### [YOUR INSTRUCTIONS]
What you give back must match the data below character for character.

%%

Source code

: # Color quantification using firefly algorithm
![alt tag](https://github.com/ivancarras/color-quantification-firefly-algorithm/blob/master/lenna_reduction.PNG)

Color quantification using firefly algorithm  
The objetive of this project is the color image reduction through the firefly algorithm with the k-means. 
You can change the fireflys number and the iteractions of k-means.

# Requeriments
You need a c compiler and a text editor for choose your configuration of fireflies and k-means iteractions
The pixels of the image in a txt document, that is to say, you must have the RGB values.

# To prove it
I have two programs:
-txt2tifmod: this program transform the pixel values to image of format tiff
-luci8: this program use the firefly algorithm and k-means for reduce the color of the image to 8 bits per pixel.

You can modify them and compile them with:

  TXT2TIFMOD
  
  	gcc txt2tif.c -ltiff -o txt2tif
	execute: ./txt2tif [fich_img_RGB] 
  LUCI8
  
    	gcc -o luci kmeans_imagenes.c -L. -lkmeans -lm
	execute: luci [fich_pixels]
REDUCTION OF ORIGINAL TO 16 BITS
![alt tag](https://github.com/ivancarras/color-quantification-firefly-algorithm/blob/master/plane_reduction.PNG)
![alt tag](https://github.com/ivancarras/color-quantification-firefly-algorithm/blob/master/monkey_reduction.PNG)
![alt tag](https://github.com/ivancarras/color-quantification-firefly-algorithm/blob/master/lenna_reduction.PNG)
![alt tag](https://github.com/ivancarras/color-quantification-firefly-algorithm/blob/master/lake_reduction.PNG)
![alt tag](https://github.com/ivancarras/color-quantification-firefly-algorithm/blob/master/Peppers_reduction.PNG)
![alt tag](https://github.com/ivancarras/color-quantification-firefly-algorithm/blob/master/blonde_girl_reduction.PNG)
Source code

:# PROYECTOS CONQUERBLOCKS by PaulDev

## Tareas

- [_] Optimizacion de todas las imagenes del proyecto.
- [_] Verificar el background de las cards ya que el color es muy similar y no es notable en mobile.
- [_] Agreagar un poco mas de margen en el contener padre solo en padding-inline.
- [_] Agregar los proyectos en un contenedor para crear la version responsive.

%%

### [EXERCISE OUTPUT]
Source code

: # Color quantification using firefly algorithm
![alt tag](https://github.com/ivancarras/color-quantification-firefly-algorithm/blob/master/lenna_reduction.PNG)

Color quantification using firefly algorithm  
The objetive of this project is the color image reduction through the firefly algorithm with the k-means. 
You can change the fireflys number and the iteractions of k-means.

# Requeriments
You need a c compiler and a text editor for choose your configuration of fireflies and k-means iteractions
The pixels of the image in a txt document, that is to say, you must have the RGB values.

# To prove it
I have two programs:
-txt2tifmod: this program transform the pixel values to image of format tiff
-luci8: this program use the firefly algorithm and k-means for reduce the color of the image to 8 bits per pixel.

You can modify them and compile them with:

  TXT2TIFMOD
  
  	gcc txt2tif.c -ltiff -o txt2tif
	execute: ./txt2tif [fich_img_RGB] 
  LUCI8
  
    	gcc -o luci kmeans_imagenes.c -L. -lkmeans -lm
	execute: luci [fich_pixels]
REDUCTION OF ORIGINAL TO 16 BITS
![alt tag](https://github.com/ivancarras/color-quantification-firefly-algorithm/blob/master/plane_reduction.PNG)
![alt tag](https://github.com/ivancarras/color-quantification-firefly-algorithm/blob/master/monkey_reduction.PNG)
![alt tag](https://github.com/ivancarras/color-quantification-firefly-algorithm/blob/master/lenna_reduction.PNG)
![alt tag](https://github.com/ivancarras/color-quantification-firefly-algorithm/blob/master/lake_reduction.PNG)
![alt tag](https://github.com/ivancarras/color-quantification-firefly-algorithm/blob/master/Peppers_reduction.PNG)
![alt tag](https://github.com/ivancarras/color-quantification-firefly-algorithm/blob/master/blonde_girl_reduction.PNG)
Source code

:# PROYECTOS CONQUERBLOCKS by PaulDev

## Tareas

- [_] Optimizacion de todas las imagenes del proyecto.
- [_] Verificar el background de las cards ya que el color es muy similar y no es notable en mobile.
- [_] Agreagar un poco mas de margen en el contener padre solo en padding-inline.
- [_] Agregar los proyectos en un contenedor para crear la version responsive.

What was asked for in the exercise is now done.